Stung by the ongoing problems at its consumer health manufacturing plant in Nebraska, Novartis has made yet another series of managerial changes in its over-the-counter division. The drugmaker, which reported a quarterly earnings drop that was attributed in part to the problems, has also created a new team to coordinate quality control upgrades among all divisions that are undergoing "committed remediation efforts," according to a memo from Novartis ceo Joe Jimenez.
Among the shifts, Thorsten Hartig was appointed to run US manufacturing for the OTC unit. And Didier Colombeen was named head of global manufacturing and supply, which involves running all aspects of manufacturing operations and the supply chain. Colombeen succeeds Cath Malseed, who has left Novartis to "pursue other career opportunities," the memo states. Meanwhile, Rick Lloyd is now region head for the Americas for the OTC.
Another change: Ivan Moller, who last month was named head of GMP manufacturing and quality program management, is leading what Jiminez calls a group-level 'Program Management Function' to handle companywide remediation activities and form a single quality program. The FDA sent Novartis a warning letter last November for “significant violations” at two other US plants – Broomfield, Colorado and Wilson, North Carolina – and a Sandoz plant in Boucherville, Quebec, in Canada, which has since halted some production (see here and here). The moves are only the latest installment in a managerial overhaul that began after several jarring problems emerged in Lincoln, Nebraska, where Novartis makes various over-the-counter items - such as Excedrin, No-Doz and Bufferin - and animal health meds (look here). Production was suspended in January and some drugs were recalled because they may have contained broken or incorrect tablets from other medicines. There was also a failure to investigate numerous consumer complaints (read here and here).

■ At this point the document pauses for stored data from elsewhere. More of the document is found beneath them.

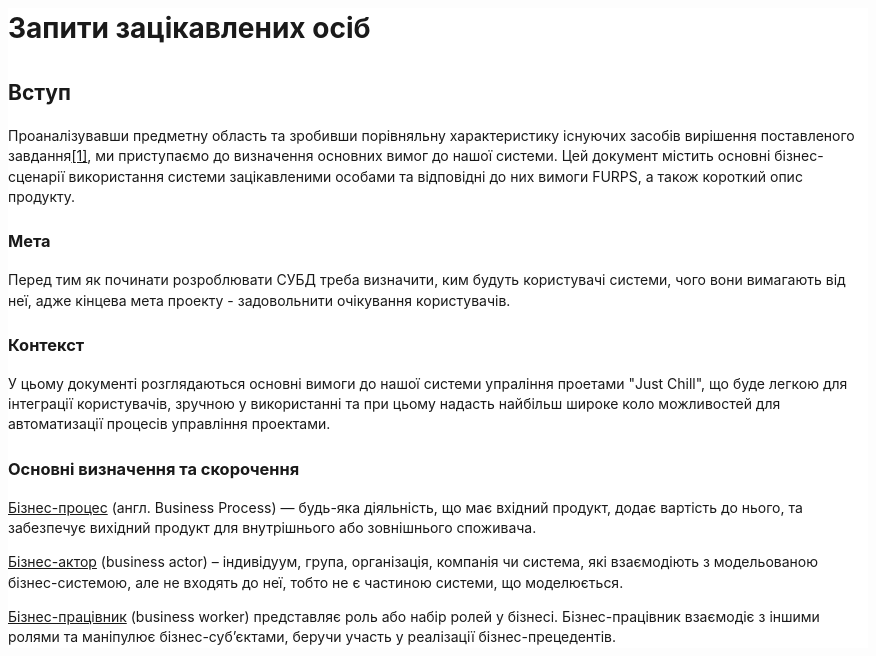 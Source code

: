 # Запити зацікавлених осіб

## Вступ

Проаналізувавши предметну область та зробивши порівняльну характеристику існуючих засобів вирішення поставленого завдання[[1]](/requirements/state-of-the-art.html), ми приступаємо до визначення основних вимог до нашої системи. Цей документ містить основні бізнес-сценарії використання системи зацікавленими особами та відповідні до них вимоги FURPS, а також короткий опис продукту.

### Мета

Перед тим як починати розроблювати СУБД треба визначити, ким будуть користувачі системи, чого вони вимагають від неї, адже кінцева мета проекту - задовольнити очікування користувачів.

### Контекст

У цьому документі розглядаються основні вимоги до нашої системи упраління проетами "Just Chill", що буде легкою для інтеграції користувачів, зручною у використанні та при цьому надасть найбільш широке коло можливостей для автоматизації процесів управління проектами.

### Основні визначення та скорочення

[Бізнес-процес](https://uk.wikipedia.org/wiki/%D0%91%D1%96%D0%B7%D0%BD%D0%B5%D1%81-%D0%BF%D1%80%D0%BE%D1%86%D0%B5%D1%81) (англ. Business Process) — будь-яка діяльність, що має вхідний продукт, додає вартість до нього, та забезпечує вихідний продукт для внутрішнього або зовнішнього споживача.

[Бізнес-актор](<https://www.google.com/search?q=%D1%87%D1%82%D0%BE+%D1%82%D0%B0%D0%BA%D0%BE%D0%B5+%D0%B1%D0%B8%D0%B7%D0%BD%D0%B5%D1%81+%D0%B0%D0%BA%D1%82%D0%BE%D1%80&rlz=1C1ONGR_deDE1019DE1020&sxsrf=AJOqlzWMeJdezneP-iUfrrMl1BNHURo6lw%3A1679329706608&ei=qokYZNPsJIOWrwSoiqDQCg&ved=0ahUKEwjT6f3U9ur9AhUDy4sKHSgFCKoQ4dUDCA8&uact=5&oq=%D1%87%D1%82%D0%BE+%D1%82%D0%B0%D0%BA%D0%BE%D0%B5+%D0%B1%D0%B8%D0%B7%D0%BD%D0%B5%D1%81+%D0%B0%D0%BA%D1%82%D0%BE%D1%80&gs_lcp=Cgxnd3Mtd2l6LXNlcnAQAzIFCCEQoAEyBQghEKABMgUIIRCgATIFCCEQoAE6CggAEEcQ1gQQsAM6CAgAEIAEEMsBOggIABAWEB4QDzoGCAAQFhAeOgQIIRAVSgQIQRgAUN0EWOIJYOkRaAFwAHgAgAGgAYgBogWSAQMwLjWYAQCgAQHIAQbAAQE&sclient=gws-wiz-serp#:~:text=%D0%91%D0%B8%D0%B7%D0%BD%D0%B5%D1%81%2D%D0%B0%D0%BA%D1%82%D0%B5%D1%80%20(business%20actor)%20%E2%80%93%20%D0%B8%D0%BD%D0%B4%D0%B8%D0%B2%D0%B8%D0%B4%D1%83%D1%83%D0%BC%2C%20%D0%B3%D1%80%D1%83%D0%BF%D0%BF%D0%B0%2C%20%D0%BE%D1%80%D0%B3%D0%B0%D0%BD%D0%B8%D0%B7%D0%B0%D1%86%D0%B8%D1%8F%2C%20%D0%BA%D0%BE%D0%BC%D0%BF%D0%B0%D0%BD%D0%B8%D1%8F%20%D0%B8%D0%BB%D0%B8%20%D1%81%D0%B8%D1%81%D1%82%D0%B5%D0%BC%D0%B0%2C%20%D0%BA%D0%BE%D1%82%D0%BE%D1%80%D1%8B%D0%B5%20%D0%B2%D0%B7%D0%B0%D0%B8%D0%BC%D0%BE%D0%B4%D0%B5%D0%B9%D1%81%D1%82%D0%B2%D1%83%D1%8E%D1%82%20%D1%81%20%D0%BC%D0%BE%D0%B4%D0%B5%D0%BB%D0%B8%D1%80%D1%83%D0%B5%D0%BC%D0%BE%D0%B9%20%D0%B1%D0%B8%D0%B7%D0%BD%D0%B5%D1%81%2D%D1%81%D0%B8%D1%81%D1%82%D0%B5%D0%BC%D0%BE%D0%B9%2C%20%D0%BD%D0%BE%20%D0%BD%D0%B5%20%D0%B2%D1%85%D0%BE%D0%B4%D1%8F%D1%82%20%D0%B2%20%D0%BD%D0%B5%D0%B5%2C%20%D1%82.%20%D0%B5.%20%D0%BD%D0%B5%20%D1%8F%D0%B2%D0%BB%D1%8F%D1%8E%D1%82%D1%81%D1%8F%20%D1%87%D0%B0%D1%81%D1%82%D1%8C%D1%8E%20%D0%BC%D0%BE%D0%B4%D0%B5%D0%BB%D0%B8%D1%80%D1%83%D0%B5%D0%BC%D0%BE%D0%B9%20%D1%81%D0%B8%D1%81%D1%82%D0%B5%D0%BC%D1%8B.>) (business actor) – індивідуум, група, організація, компанія чи система, які взаємодіють з модельованою бізнес-системою, але не входять до неї, тобто не є частиною системи, що моделюється.

[Бізнес-працівник](https://www.tesestec.com.br/pasteurjr/rup/process/modguide/md_bwk.htm#:~:text=A%20business%20worker%20represents%20a,in%20business%20use%2Dcase%20realizations.) (business worker) представляє роль або набір ролей у бізнесі. Бізнес-працівник взаємодіє з іншими ролями та маніпулює бізнес-суб’єктами, беручи участь у реалізації бізнес-прецедентів.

Two months ago, Naomi Kelman resigned as head of the OTC unit just one year after joining the drugmaker (back story). Meanwhile, sales of consumer health meds have slumped 20 percent to $932 million, which includes animal health meds, which were also affected by the problems in Nebraska. Jimenez acknowledged that only "a limited portfolio" of products will ship in the second half of the year and, to compensate, third-party manufacturers were retained to bolster suppies of select meds.
The FDA, by the way, has also visited a Novartis plant in Suffern, New York, according to sources who say the drugmaker recently retained the Quantic Group to assist with quality control upgrades. This is the same consulting firm that helped Genzyme, the Sanofi unit, after a consent decree was signed with the agency. When we first learned of the activity two months ago, a Novartis spokesman described the assistance as “routine” and “not reflective of quality control issues nor should it be taken as an indication that a problem exists.”
Sorry, folks, we could not duplicate the memo for you to read, but do have it stored in a safe place.